Data extract:
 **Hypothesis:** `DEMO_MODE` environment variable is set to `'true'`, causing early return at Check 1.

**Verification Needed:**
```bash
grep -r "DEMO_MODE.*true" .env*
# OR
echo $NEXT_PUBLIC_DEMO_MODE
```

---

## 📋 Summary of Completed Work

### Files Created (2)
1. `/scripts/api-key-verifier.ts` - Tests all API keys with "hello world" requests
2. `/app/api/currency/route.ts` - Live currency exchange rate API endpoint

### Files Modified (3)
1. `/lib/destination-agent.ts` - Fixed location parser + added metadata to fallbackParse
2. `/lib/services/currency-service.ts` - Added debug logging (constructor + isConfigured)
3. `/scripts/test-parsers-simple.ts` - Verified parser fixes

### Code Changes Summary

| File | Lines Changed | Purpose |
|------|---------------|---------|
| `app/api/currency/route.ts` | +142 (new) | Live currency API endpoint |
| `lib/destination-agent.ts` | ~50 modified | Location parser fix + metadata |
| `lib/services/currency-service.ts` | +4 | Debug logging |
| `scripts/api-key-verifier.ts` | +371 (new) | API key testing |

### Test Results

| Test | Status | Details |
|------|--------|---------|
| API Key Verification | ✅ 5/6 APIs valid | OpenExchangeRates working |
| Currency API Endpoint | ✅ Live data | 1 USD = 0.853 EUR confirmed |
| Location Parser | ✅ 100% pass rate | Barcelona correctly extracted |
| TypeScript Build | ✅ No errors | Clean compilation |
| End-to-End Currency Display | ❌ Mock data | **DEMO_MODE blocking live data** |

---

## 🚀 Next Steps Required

Goal of the exercise: Each line from the top of the material above through the line containing "OpenExchangeRates working |" must be output exactly, and no other line.

Answer section:
 **Hypothesis:** `DEMO_MODE` environment variable is set to `'true'`, causing early return at Check 1.

**Verification Needed:**
```bash
grep -r "DEMO_MODE.*true" .env*
# OR
echo $NEXT_PUBLIC_DEMO_MODE
```

---

## 📋 Summary of Completed Work

### Files Created (2)
1. `/scripts/api-key-verifier.ts` - Tests all API keys with "hello world" requests
2. `/app/api/currency/route.ts` - Live currency exchange rate API endpoint

### Files Modified (3)
1. `/lib/destination-agent.ts` - Fixed location parser + added metadata to fallbackParse
2. `/lib/services/currency-service.ts` - Added debug logging (constructor + isConfigured)
3. `/scripts/test-parsers-simple.ts` - Verified parser fixes

### Code Changes Summary

| File | Lines Changed | Purpose |
|------|---------------|---------|
| `app/api/currency/route.ts` | +142 (new) | Live currency API endpoint |
| `lib/destination-agent.ts` | ~50 modified | Location parser fix + metadata |
| `lib/services/currency-service.ts` | +4 | Debug logging |
| `scripts/api-key-verifier.ts` | +371 (new) | API key testing |

### Test Results

| Test | Status | Details |
|------|--------|---------|
| API Key Verification | ✅ 5/6 APIs valid | OpenExchangeRates working |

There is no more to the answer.